## [AIM OF THE TASK]
Since pictures do not belong in the copy, please repeat every record below exactly without them.

## [EXTRACTED MATERIAL]
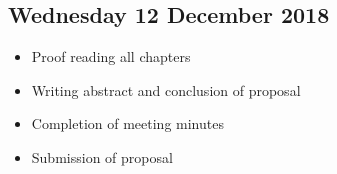 \subsection*{Wednesday 12 December 2018}
\begin{itemize}
	\item Proof reading all chapters
	\item Writing abstract and conclusion of proposal
	\item Completion of meeting minutes
	\item Submission of proposal
\end{itemize}
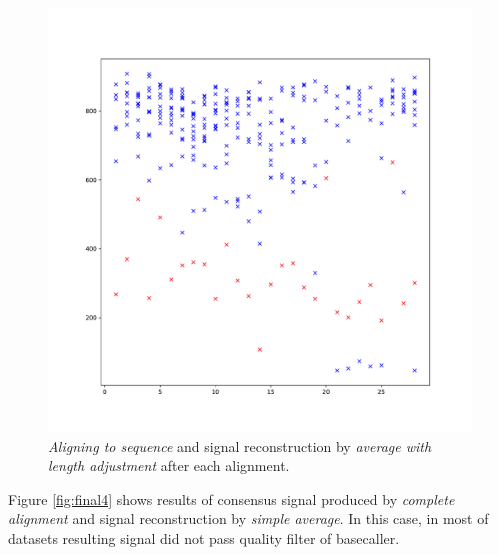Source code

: \begin{figure}[h]
  \centering
  \includegraphics[width=1.0\textwidth]{images/final6}
  \caption{\textit{Aligning to sequence} and signal reconstruction by \textit{average with length adjustment} after each alignment.}
  \label{fig:final6}
\end{figure}

Figure \ref{fig:final4} shows results of consensus signal produced by \textit{complete alignment} and 
signal reconstruction by \textit{simple average}. In this case, in most of datasets resulting signal did not pass 
quality filter of basecaller.

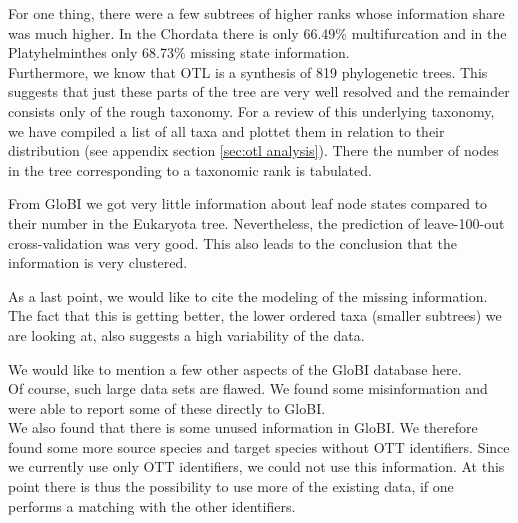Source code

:     For one thing, there were a few subtrees of higher ranks whose information share was much higher. 
      In the Chordata there is only 66.49\% multifurcation and in the Platyhelminthes only 68.73\% 
      missing state information. \\
    Furthermore, we know that OTL is a synthesis of 819 phylogenetic trees. This suggests that just 
      these parts of the tree are very well resolved and the remainder consists only of the rough 
      taxonomy. For a review of this underlying taxonomy, we have compiled a list of all taxa and 
      plottet them in relation to their distribution (see appendix section \ref{sec:otl analysis}). 
      There the number of nodes in the tree corresponding to a taxonomic rank is tabulated.

    
    From GloBI we got very little information about leaf node states compared to their number in the 
      Eukaryota tree. Nevertheless, the prediction of leave-100-out cross-validation was very good. 
      This also leads to the conclusion that the information is very clustered.

    As a last point, we would like to cite the modeling of the missing information. The fact that this 
      is getting better, the lower ordered taxa (smaller subtrees) we are looking at, also suggests a 
      high variability of the data.

    We would like to mention a few other aspects of the GloBI database here. \\
    Of course, such large data sets are flawed. We found some misinformation and were able to report 
      some of these directly to GloBI. \\
    We also found that there is some unused information in GloBI. We therefore found some more source 
      species and target species without OTT identifiers. Since we currently use only OTT 
      identifiers, we could not use this information. At this point there is thus the possibility to 
      use more of the existing data, if one performs a matching with the other identifiers.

## [REPLY]
 \subsection*{Wednesday 12 December 2018}
\begin{itemize}
	\item Proof reading all chapters
	\item Writing abstract and conclusion of proposal
	\item Completion of meeting minutes
	\item Submission of proposal
\end{itemize}
Source code

: \begin{figure}[h]
  \centering
  \includegraphics[width=1.0\textwidth]{images/final6}
  \caption{\textit{Aligning to sequence} and signal reconstruction by \textit{average with length adjustment} after each alignment.}
  \label{fig:final6}
\end{figure}

Figure \ref{fig:final4} shows results of consensus signal produced by \textit{complete alignment} and 
signal reconstruction by \textit{simple average}. In this case, in most of datasets resulting signal did not pass 
quality filter of basecaller.

Source code

:     For one thing, there were a few subtrees of higher ranks whose information share was much higher. 
      In the Chordata there is only 66.49\% multifurcation and in the Platyhelminthes only 68.73\% 
      missing state information. \\
    Furthermore, we know that OTL is a synthesis of 819 phylogenetic trees. This suggests that just 
      these parts of the tree are very well resolved and the remainder consists only of the rough 
      taxonomy. For a review of this underlying taxonomy, we have compiled a list of all taxa and 
      plottet them in relation to their distribution (see appendix section \ref{sec:otl analysis}). 
      There the number of nodes in the tree corresponding to a taxonomic rank is tabulated.

    
    From GloBI we got very little information about leaf node states compared to their number in the 
      Eukaryota tree. Nevertheless, the prediction of leave-100-out cross-validation was very good. 
      This also leads to the conclusion that the information is very clustered.

    As a last point, we would like to cite the modeling of the missing information. The fact that this 
      is getting better, the lower ordered taxa (smaller subtrees) we are looking at, also suggests a 
      high variability of the data.

    We would like to mention a few other aspects of the GloBI database here. \\
    Of course, such large data sets are flawed. We found some misinformation and were able to report 
      some of these directly to GloBI. \\
    We also found that there is some unused information in GloBI. We therefore found some more source 
      species and target species without OTT identifiers. Since we currently use only OTT 
      identifiers, we could not use this information. At this point there is thus the possibility to 
      use more of the existing data, if one performs a matching with the other identifiers.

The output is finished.